-------- DATA PROVIDED --------
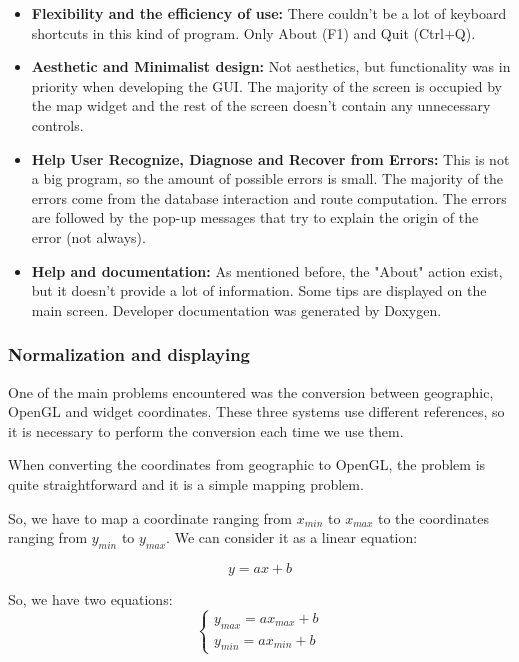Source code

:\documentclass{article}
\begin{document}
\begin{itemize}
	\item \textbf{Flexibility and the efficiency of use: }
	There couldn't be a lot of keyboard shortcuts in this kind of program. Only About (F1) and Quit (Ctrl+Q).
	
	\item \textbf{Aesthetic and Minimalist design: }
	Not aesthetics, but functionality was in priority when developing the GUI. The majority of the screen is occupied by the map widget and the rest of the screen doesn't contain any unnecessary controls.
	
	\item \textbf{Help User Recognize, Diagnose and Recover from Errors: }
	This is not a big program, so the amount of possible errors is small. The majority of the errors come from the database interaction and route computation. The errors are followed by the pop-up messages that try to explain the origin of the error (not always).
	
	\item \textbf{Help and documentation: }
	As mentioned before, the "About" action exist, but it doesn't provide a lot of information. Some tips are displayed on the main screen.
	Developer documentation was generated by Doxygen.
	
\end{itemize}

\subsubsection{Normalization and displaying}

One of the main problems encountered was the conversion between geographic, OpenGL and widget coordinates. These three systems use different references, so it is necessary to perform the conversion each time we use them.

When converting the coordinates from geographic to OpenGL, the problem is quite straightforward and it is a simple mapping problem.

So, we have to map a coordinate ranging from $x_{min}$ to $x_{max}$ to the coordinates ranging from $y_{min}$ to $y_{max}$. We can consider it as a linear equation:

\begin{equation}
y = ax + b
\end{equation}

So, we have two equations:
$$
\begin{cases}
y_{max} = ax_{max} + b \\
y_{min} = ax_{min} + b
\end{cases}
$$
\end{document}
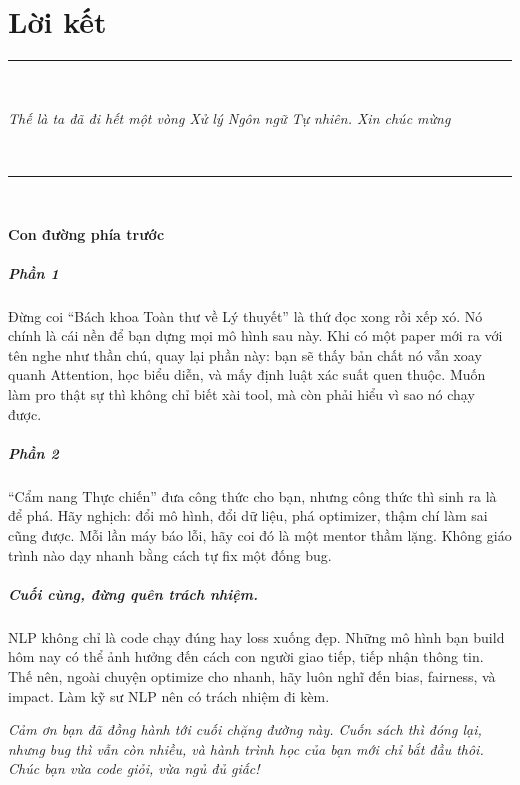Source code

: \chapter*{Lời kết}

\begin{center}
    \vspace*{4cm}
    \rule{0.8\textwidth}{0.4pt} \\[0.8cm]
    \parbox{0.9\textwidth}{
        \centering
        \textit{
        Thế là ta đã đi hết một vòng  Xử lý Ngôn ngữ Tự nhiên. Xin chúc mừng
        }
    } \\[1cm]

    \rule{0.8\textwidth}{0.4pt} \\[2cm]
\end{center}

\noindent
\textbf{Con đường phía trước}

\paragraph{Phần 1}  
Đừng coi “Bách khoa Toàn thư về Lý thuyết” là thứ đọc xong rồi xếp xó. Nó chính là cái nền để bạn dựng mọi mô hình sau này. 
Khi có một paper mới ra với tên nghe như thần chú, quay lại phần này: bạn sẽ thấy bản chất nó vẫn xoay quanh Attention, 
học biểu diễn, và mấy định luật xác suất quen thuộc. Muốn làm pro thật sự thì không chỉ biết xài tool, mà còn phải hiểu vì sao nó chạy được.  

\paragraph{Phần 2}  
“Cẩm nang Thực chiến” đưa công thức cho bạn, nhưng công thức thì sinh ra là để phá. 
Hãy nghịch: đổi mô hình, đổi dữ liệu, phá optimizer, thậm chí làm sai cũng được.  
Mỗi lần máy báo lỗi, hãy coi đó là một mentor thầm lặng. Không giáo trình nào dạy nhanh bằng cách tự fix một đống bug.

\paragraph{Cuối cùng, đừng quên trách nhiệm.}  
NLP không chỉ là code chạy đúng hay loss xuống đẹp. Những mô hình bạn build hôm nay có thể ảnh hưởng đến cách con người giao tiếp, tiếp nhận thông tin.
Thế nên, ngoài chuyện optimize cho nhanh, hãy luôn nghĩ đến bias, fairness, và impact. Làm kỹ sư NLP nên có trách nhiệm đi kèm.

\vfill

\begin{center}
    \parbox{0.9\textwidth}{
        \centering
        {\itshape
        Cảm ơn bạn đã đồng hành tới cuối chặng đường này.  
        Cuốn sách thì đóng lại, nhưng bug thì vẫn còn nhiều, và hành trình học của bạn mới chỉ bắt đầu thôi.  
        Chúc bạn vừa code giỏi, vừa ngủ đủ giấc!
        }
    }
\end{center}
--------
TASK PROMPT: Give again, word for word, every line of the listing above from the one with "There couldn't be" to the one with "User Recognize, Diagnose", both inclusive, and nothing beyond them.

SOLUTION TO THIS TASK:
	There couldn't be a lot of keyboard shortcuts in this kind of program. Only About (F1) and Quit (Ctrl+Q).
	
	\item \textbf{Aesthetic and Minimalist design: }
	Not aesthetics, but functionality was in priority when developing the GUI. The majority of the screen is occupied by the map widget and the rest of the screen doesn't contain any unnecessary controls.
	
	\item \textbf{Help User Recognize, Diagnose and Recover from Errors: }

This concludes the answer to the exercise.